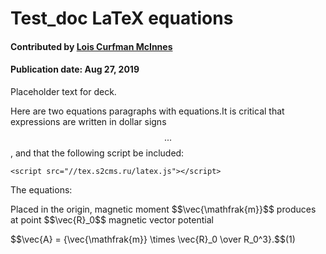 
# Test_doc LaTeX equations

#### Contributed by [Lois Curfman McInnes](https://github.com/curfman "Lois Curfman McInnes GitHub Profile")

#### Publication date: Aug 27, 2019

Placeholder text for deck.

Here are two equations paragraphs with equations.It is critical that expressions are written in dollar signs $$...$$, and that the following script be included: 

    <script src="//tex.s2cms.ru/latex.js"></script>

The equations:

<p>Placed in the origin, magnetic moment $$\vec{\mathfrak{m}}$$ produces at point $$\vec{R}_0$$ magnetic vector potential</p>

<p>$$\vec{A} = {\vec{\mathfrak{m}}
\times \vec{R}_0 \over R_0^3}.$$(1)</p>


<!---
Publish: No
Categories: collaboration
Topics: discussion and question sites, projects and organizations
Tags: bssw-blog-article
Level: 2
Prerequisites: default
Aggregate: none
--->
☆ ☆ ☆ ☆
__What needs to be done__.
Look through the entries, and return every line that the word "script" appears in.

__Output for this exercise__.
Here are two equations paragraphs with equations.It is critical that expressions are written in dollar signs $$...$$, and that the following script be included: 
    <script src="//tex.s2cms.ru/latex.js"></script>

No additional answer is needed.